Briefly about myself — I joined dbt Labs as the product manager for experience (including the dbt Cloud IDE) about 10 weeks ago. I’m very food-motivated, I love big-budget TV shows/movies, and my happy place is to host dinners with friends, especially using GBBO recipes. In my prior role, I led a small data team and built out a medium-sized dbt project, and like many of you, I developed my models locally on VS Code.

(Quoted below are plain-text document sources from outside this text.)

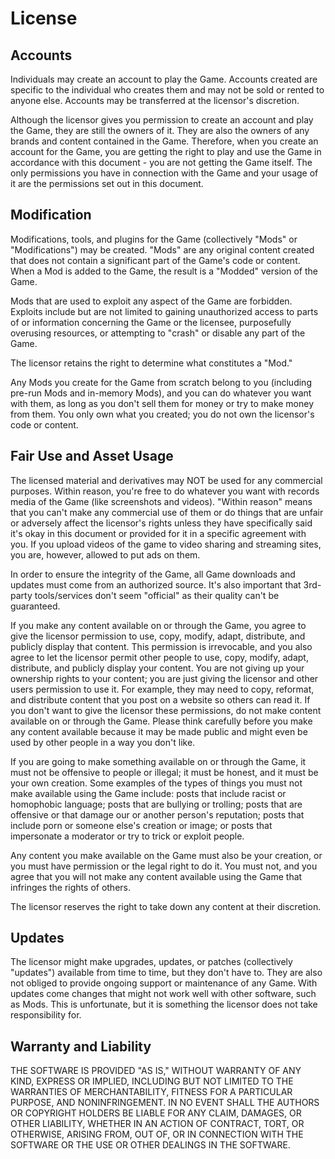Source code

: # License

## Accounts

Individuals may create an account to play the Game. Accounts created are specific to the individual who creates them and may not be sold or rented to anyone else. Accounts may be transferred at the licensor's discretion.

Although the licensor gives you permission to create an account and play the Game, they are still the owners of it. They are also the owners of any brands and content contained in the Game. Therefore, when you create an account for the Game, you are getting the right to play and use the Game in accordance with this document - you are not getting the Game itself. The only permissions you have in connection with the Game and your usage of it are the permissions set out in this document.

## Modification

Modifications, tools, and plugins for the Game (collectively "Mods" or "Modifications") may be created. "Mods" are any original content created that does not contain a significant part of the Game's code or content. When a Mod is added to the Game, the result is a "Modded" version of the Game.

Mods that are used to exploit any aspect of the Game are forbidden. Exploits include but are not limited to gaining unauthorized access to parts of or information concerning the Game or the licensee, purposefully overusing resources, or attempting to "crash" or disable any part of the Game.

The licensor retains the right to determine what constitutes a "Mod."

Any Mods you create for the Game from scratch belong to you (including pre-run Mods and in-memory Mods), and you can do whatever you want with them, as long as you don't sell them for money or try to make money from them. You only own what you created; you do not own the licensor's code or content.

## Fair Use and Asset Usage

The licensed material and derivatives may NOT be used for any commercial purposes. Within reason, you're free to do whatever you want with records media of the Game (like screenshots and videos). "Within reason" means that you can't make any commercial use of them or do things that are unfair or adversely affect the licensor's rights unless they have specifically said it's okay in this document or provided for it in a specific agreement with you. If you upload videos of the game to video sharing and streaming sites, you are, however, allowed to put ads on them.

In order to ensure the integrity of the Game, all Game downloads and updates must come from an authorized source. It's also important that 3rd-party tools/services don't seem "official" as their quality can't be guaranteed.

If you make any content available on or through the Game, you agree to give the licensor permission to use, copy, modify, adapt, distribute, and publicly display that content. This permission is irrevocable, and you also agree to let the licensor permit other people to use, copy, modify, adapt, distribute, and publicly display your content. You are not giving up your ownership rights to your content; you are just giving the licensor and other users permission to use it. For example, they may need to copy, reformat, and distribute content that you post on a website so others can read it. If you don't want to give the licensor these permissions, do not make content available on or through the Game. Please think carefully before you make any content available because it may be made public and might even be used by other people in a way you don't like.

If you are going to make something available on or through the Game, it must not be offensive to people or illegal; it must be honest, and it must be your own creation. Some examples of the types of things you must not make available using the Game include: posts that include racist or homophobic language; posts that are bullying or trolling; posts that are offensive or that damage our or another person's reputation; posts that include porn or someone else's creation or image; or posts that impersonate a moderator or try to trick or exploit people.

Any content you make available on the Game must also be your creation, or you must have permission or the legal right to do it. You must not, and you agree that you will not make any content available using the Game that infringes the rights of others.

The licensor reserves the right to take down any content at their discretion.

## Updates

The licensor might make upgrades, updates, or patches (collectively "updates") available from time to time, but they don't have to. They are also not obliged to provide ongoing support or maintenance of any Game. With updates come changes that might not work well with other software, such as Mods. This is unfortunate, but it is something the licensor does not take responsibility for.

## Warranty and Liability

THE SOFTWARE IS PROVIDED "AS IS," WITHOUT WARRANTY OF ANY KIND, EXPRESS OR IMPLIED, INCLUDING BUT NOT LIMITED TO THE WARRANTIES OF MERCHANTABILITY, FITNESS FOR A PARTICULAR PURPOSE, AND NONINFRINGEMENT. IN NO EVENT SHALL THE AUTHORS OR COPYRIGHT HOLDERS BE LIABLE FOR ANY CLAIM, DAMAGES, OR OTHER LIABILITY, WHETHER IN AN ACTION OF CONTRACT, TORT, OR OTHERWISE, ARISING FROM, OUT OF, OR IN CONNECTION WITH THE SOFTWARE OR THE USE OR OTHER DEALINGS IN THE SOFTWARE.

I’ve been lurking in the dbt Slack community for a few years now. I never actually posted anything but always appreciated that someone out there had already asked my very specific data modeling questions, even if I needed to search deep in the threads. While it feels a little weird to be jumping in with my official dbt Labs hat, I’m grateful that the internal conversations at dbt Labs look pretty similar to the discussions that I know are top of mind in the community. And rest assured, everything you have been sharing through Slack, customer support, account teams, Twitter, and Substack are being communicated to me and has consumed the first couple months on the job. I hear you. I know the IDE isn’t delivering the experience that many of us had hoped for. I feel the frustrations daily too as I use the IDE for my own analytics work. That brings us to this post—let’s talk about the Cloud IDE.

The Problem

The dbt Cloud IDE (integrated development environment) was first launched in 2020 as a way for anyone who knows SQL to develop dbt models in the browser easily and safely. It has been a productivity boon for hundreds of data professionals just wading into this way of work. But, it has seen better days. As you may have learned from Julia’s recent post on scheduler improvements, some things in dbt Cloud weren’t built to support the scale of users we’ve amassed in the last 2 years—including the IDE. Today, with thousands of you logging in weekly to build, review, and learn dbt, it’s incredibly frustrating for all of us at dbt Labs to know we’re delivering a sub-optimal experience.

I’ve spent my first two months here working closely with our engineering team to catch up on our product and infrastructure. Here’s a quick download on the architectural root causes of our performance problems with the IDE today:

Environment startup (causing long and unreliable startup of the IDE)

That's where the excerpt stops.